▸ **ASSIGNED TASK**
Which of the lines below include the word "debugging"? Pull each one out.

[RECORDED DATA]

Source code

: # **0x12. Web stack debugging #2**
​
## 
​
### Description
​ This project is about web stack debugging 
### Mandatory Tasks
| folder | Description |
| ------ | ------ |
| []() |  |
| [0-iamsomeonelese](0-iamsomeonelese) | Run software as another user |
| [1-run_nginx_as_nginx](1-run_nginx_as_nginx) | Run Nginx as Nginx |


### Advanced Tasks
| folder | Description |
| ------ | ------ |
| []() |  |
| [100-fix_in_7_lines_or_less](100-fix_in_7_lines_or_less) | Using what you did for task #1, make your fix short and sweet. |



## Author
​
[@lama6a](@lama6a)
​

[/RECORDED DATA]

▸ **YOUR SOLUTION**
: # **0x12. Web stack debugging #2**
​ This project is about web stack debugging 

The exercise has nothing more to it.